2.1 Matrix Theory

\[\begin{equation} \begin{split} A= \left[\begin{array} {cc} a_{11} & a_{12} \\ a_{21} & a_{22} \\ \end{array} \right] \end{split} \end{equation}\]

\[\begin{equation} \begin{split} A' = \left[\begin{array} {cc} a_{11} & a_{21} \\ a_{12} & a_{22} \\ \end{array} \right] \end{split} \end{equation}\]

\[ \mathbf{(ABC)'=C'B'A'} \\ \mathbf{A(B+C)= AB + AC} \\ \mathbf{AB \neq BA} \\ \mathbf{(A')'=A} \\ \mathbf{(A+B)' = A' + B'} \\ \mathbf{(AB)' = B'A'} \\ \mathbf{(AB)^{-1}= B^{-1}A^{-1}} \\ \mathbf{A+B = B +A} \\ \mathbf{AA^{-1} = I } \]

If A has an inverse, it is called invertible. If A is not invertible it is called singular.

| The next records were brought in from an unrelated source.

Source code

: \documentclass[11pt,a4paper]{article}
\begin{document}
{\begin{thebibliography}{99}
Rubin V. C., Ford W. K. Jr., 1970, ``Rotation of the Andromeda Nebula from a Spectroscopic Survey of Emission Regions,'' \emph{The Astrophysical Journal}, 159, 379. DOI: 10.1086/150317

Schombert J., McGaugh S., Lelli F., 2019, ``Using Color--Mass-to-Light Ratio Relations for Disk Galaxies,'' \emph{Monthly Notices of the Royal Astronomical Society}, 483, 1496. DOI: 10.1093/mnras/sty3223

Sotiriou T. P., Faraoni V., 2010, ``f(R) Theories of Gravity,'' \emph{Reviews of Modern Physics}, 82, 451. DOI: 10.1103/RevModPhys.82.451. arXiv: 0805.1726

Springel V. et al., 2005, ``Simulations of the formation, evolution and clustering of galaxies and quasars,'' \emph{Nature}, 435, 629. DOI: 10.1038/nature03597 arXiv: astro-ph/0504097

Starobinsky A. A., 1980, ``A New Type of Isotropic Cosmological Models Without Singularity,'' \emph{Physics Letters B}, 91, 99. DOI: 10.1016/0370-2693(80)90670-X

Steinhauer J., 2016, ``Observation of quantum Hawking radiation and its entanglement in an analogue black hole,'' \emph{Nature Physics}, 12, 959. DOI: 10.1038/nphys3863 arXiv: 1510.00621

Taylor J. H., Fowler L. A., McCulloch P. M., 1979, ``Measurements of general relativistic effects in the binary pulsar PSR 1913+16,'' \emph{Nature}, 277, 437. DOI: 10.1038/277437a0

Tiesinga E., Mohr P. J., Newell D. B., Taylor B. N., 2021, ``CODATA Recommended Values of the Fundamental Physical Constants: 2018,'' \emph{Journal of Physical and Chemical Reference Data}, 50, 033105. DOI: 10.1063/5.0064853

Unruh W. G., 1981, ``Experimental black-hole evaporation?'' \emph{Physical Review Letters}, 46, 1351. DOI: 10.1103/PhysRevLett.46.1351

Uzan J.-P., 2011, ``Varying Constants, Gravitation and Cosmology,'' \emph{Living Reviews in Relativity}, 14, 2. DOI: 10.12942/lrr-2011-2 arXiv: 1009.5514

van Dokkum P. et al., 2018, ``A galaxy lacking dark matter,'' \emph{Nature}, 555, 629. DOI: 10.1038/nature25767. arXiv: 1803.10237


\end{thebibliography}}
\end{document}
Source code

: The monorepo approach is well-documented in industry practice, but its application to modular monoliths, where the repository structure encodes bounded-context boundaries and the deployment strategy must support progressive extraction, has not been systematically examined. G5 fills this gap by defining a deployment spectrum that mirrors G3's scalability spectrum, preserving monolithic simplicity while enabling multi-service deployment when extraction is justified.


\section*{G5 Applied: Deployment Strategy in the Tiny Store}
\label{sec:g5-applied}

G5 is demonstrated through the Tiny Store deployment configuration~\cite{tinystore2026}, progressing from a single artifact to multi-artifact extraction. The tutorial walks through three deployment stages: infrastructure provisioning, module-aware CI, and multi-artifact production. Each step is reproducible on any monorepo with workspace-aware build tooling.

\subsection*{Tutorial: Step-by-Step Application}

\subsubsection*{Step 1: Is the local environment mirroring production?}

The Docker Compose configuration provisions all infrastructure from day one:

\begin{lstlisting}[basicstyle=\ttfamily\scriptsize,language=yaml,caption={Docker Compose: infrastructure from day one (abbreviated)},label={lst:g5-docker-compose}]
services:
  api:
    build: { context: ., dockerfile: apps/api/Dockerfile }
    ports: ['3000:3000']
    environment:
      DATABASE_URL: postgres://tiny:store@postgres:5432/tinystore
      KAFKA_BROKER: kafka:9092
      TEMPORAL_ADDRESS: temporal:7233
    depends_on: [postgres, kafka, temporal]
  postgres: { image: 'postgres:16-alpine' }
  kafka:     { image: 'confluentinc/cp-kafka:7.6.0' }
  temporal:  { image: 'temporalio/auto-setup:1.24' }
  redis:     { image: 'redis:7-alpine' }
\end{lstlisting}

\[\begin{equation} \begin{split} \mathbf{A} &= \left(\begin{array} {ccc} a_{11} & a_{12} & a_{13} \\ a_{21} & a_{22} & a_{23} \\ \end{array}\right) \left(\begin{array} {ccc} b_{11} & b_{12} & b_{13} \\ b_{21} & b_{22} & b_{23} \\ b_{31} & b_{32} & b_{33} \\ \end{array}\right) \\ &= \left(\begin{array} {ccc} a_{11}b_{11}+a_{12}b_{21}+a_{13}b_{31} & \sum_{i=1}^{3}a_{1i}b_{i2} & \sum_{i=1}^{3}a_{1i}b_{i3} \\ \sum_{i=1}^{3}a_{2i}b_{i1} & \sum_{i=1}^{3}a_{2i}b_{i2} & \sum_{i=1}^{3}a_{2i}b_{i3} \\ \end{array}\right) \end{split} \end{equation}\]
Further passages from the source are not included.